芦屋芸術|同人誌・現代詩・小説

「日本の昔ばなし(Ⅲ)」を読む。

 引き続きこの本を読んだ。

 

 「日本の昔ばなし(Ⅲ)」 関敬吾編 岩波文庫 2002年8月26日第52刷

 

 これで全三冊を読み終わった。今回は、有名な「一寸法師」、「浦島太郎」、「さるかに合戦」など、合計百十二篇の昔ばなしが収録されていた。さまざまな動物の話が多く紹介され、また、笑話が続いた。笑話を読んでいて思うに、昔ばなしは子供たちに聞かせるばかりではなく、当たり前だといえば当たり前だが、ほとんど猥談と言っていいものもあり、大人の楽しみでもあった。テレビもラジオもステレオも、ましてパソコンやスマホなんてない時代、文盲率も高い庶民の中で語りつがれていたのだった。

 巻末の「研究書」、「資料」の一覧を見ていると、発行日は大正末期のものもあるが、大半は昭和初期から敗戦までであり、戦後は主に柳田国男や関敬吾を中心にして研究・集成されていったようである。
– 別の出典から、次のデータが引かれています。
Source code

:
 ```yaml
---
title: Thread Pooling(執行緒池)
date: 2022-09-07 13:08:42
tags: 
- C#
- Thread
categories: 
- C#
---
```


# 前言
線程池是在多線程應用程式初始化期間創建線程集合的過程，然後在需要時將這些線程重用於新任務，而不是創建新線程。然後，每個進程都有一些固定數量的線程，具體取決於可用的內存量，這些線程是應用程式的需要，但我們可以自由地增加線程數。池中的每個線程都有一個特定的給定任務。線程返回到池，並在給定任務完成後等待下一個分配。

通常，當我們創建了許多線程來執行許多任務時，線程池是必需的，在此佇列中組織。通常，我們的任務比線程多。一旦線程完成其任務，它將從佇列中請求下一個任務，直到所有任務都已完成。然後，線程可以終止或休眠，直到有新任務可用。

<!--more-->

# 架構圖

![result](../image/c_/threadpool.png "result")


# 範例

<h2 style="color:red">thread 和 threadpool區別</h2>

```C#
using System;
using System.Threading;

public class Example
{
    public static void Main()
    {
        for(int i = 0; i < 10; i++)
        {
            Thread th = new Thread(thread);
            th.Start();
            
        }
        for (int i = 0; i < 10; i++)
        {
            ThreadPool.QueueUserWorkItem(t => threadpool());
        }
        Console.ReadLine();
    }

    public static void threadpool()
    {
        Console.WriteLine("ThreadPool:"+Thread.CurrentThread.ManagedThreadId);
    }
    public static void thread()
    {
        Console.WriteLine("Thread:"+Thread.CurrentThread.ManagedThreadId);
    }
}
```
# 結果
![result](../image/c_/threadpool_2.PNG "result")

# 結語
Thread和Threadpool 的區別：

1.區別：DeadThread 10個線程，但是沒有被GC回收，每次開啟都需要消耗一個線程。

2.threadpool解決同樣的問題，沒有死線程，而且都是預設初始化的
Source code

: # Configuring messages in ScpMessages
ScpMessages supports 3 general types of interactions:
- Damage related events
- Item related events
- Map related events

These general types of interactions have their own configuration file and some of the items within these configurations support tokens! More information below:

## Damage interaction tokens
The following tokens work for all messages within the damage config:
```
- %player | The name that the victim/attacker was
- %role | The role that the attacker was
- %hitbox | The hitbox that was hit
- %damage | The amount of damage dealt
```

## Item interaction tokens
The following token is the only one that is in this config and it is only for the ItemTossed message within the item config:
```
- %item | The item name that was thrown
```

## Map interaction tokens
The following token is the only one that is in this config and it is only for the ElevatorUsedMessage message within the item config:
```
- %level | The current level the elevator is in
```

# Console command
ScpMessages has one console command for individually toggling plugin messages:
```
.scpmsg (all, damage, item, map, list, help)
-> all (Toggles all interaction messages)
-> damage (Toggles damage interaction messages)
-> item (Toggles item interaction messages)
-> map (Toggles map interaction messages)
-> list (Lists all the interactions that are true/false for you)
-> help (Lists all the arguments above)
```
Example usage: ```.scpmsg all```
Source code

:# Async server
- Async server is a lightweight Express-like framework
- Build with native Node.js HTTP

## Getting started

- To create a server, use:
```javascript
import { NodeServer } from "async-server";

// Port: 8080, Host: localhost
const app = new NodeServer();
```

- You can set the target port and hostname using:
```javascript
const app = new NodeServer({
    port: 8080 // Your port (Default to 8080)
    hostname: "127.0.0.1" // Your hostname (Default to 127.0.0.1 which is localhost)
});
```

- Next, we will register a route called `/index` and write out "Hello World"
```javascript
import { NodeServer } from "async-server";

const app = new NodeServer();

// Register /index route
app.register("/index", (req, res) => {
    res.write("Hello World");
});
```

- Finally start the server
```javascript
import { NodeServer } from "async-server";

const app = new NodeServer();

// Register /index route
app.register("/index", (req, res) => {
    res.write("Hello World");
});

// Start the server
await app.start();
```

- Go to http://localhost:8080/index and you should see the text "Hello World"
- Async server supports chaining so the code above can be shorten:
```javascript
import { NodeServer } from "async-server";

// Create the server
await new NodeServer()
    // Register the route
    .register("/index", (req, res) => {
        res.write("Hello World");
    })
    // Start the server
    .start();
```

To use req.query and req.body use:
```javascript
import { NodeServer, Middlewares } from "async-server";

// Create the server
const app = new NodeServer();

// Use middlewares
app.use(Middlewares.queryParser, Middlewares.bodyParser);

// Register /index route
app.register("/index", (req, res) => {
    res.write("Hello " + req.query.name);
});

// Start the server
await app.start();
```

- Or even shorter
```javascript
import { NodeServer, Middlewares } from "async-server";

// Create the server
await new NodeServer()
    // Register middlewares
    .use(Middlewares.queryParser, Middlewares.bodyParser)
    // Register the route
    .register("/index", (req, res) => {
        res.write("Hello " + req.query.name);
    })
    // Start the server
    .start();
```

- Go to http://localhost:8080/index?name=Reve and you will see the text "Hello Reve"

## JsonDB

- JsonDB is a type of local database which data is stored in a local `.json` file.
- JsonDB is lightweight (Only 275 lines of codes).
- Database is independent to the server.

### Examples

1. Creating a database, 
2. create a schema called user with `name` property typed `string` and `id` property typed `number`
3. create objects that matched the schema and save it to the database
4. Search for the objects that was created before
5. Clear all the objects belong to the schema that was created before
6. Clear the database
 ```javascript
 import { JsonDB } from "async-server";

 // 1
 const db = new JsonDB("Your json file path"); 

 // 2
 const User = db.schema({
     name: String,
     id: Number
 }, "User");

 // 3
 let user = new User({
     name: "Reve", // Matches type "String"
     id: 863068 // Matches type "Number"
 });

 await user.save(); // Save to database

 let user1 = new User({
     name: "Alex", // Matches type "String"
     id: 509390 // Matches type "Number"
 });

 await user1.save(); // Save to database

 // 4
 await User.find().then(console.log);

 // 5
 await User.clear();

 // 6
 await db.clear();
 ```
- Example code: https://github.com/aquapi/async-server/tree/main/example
ただ、この文庫本の初版は一九五七年、昭和三二年であってみれば、その後の研究や資料の変遷が言及されていないのは致し方なかろう。

 ところで、日本の昔ばなしが積極的に収集され始めたのが昭和初期だとすると、明治以降の西洋文化の強い影響から一線を画して、日本への回帰へと傾斜していく過程でその当時にはまだ庶民の中で生きている口承の物語の再発見・再評価がなされたのであろう。貴重な資料だった。